Il est parti à l’autre bout du monde, en promettant de ne pas se connecter, ou le moins possible, n’a tout de même pas pu s’empêcher de poster ses vœux sur son blog pêle-mêle, depuis la frontière laotienne. La veille, il vérifiait encore de façon quasi-obsessionnelle la dernière virgule à rajouter sur son pop’lab. La sixième parution du magazine en PDF de poptronics, donc, est signée Jean-Jacques Birgé. Le musicien, compositeur, cinéaste, auteur multimédia, designer sonore et génial autodidacte s’est collé à ce qui démange, à ce qui dérange : à l’origine même de la création artistique.
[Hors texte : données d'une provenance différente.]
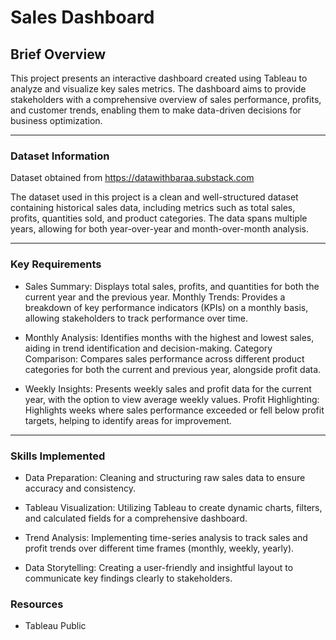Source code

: # Sales Dashboard

## Brief Overview
This project presents an interactive dashboard created using Tableau to analyze and visualize key sales metrics. The dashboard aims to provide stakeholders with a comprehensive overview of sales performance, profits, and customer trends, enabling them to make data-driven decisions for business optimization.

---

### Dataset Information
Dataset obtained from  https://datawithbaraa.substack.com

The dataset used in this project is a clean and well-structured dataset containing historical sales data, including metrics such as total sales, profits, quantities sold, and product categories. The data spans multiple years, allowing for both year-over-year and month-over-month analysis.

---

### Key Requirements
- Sales Summary: Displays total sales, profits, and quantities for both the current year and the previous year.
Monthly Trends: Provides a breakdown of key performance indicators (KPIs) on a monthly basis, allowing stakeholders to track performance over time.


- Monthly Analysis: Identifies months with the highest and lowest sales, aiding in trend identification and decision-making.
Category Comparison: Compares sales performance across different product categories for both the current and previous year, alongside profit data.


- Weekly Insights: Presents weekly sales and profit data for the current year, with the option to view average weekly values.
Profit Highlighting: Highlights weeks where sales performance exceeded or fell below profit targets, helping to identify areas for improvement.

---

### Skills Implemented 
- Data Preparation: Cleaning and structuring raw sales data to ensure accuracy and consistency.

  
- Tableau Visualization: Utilizing Tableau to create dynamic charts, filters, and calculated fields for a comprehensive dashboard.

  
- Trend Analysis: Implementing time-series analysis to track sales and profit trends over different time frames (monthly, weekly, yearly).

  
- Data Storytelling: Creating a user-friendly and insightful layout to communicate key findings clearly to stakeholders.

### Resources
- Tableau Public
Cet artiste prolifique doté à la fois d’une culture encyclopédique et d’un goût pour les nouveautés technos est un prototype à lui tout seul. Né en 1952, voilà plus de trente ans que le co-fondateur d’Un Drame Musical Instantané investit tous les domaines artistiques, en en transgressant toutes les frontières. Il fait chanter les lapins communicants et cultive son blog avec la même gourmandise qu’il emploie à mitonner avec ses amis les réalisations multimédias les plus inventives (« Machiavel », « Alphabet », « Somnambules »…).


Pour répondre à l’invitation du pop’lab, il a choisi d’écrire un texte enrichi de liens hypertextes et de sons parfois inédits, tirés de ses archives numérisées pour l’occasion. En parfait passionné de l’improvisation, Birgé y compose une réponse autour de l’étincelle créatrice. Est-il possible d’analyser l’acte créateur ? D’où vient l’impulsion ? Comment la préserver ? Comment entretenir la flamme ? Variations impromptues sur le même thème… Bien loin de la réflexion théorique maintes fois rebattue, Jean-Jacques Birgé pose ces questions à la première personne du singulier, profitant de l’exercice pour se réinventer au passage. Un « work in progress » à son image, amateur et référencé, littéraire et limpide, réfléchi, rythmé et imaginatif.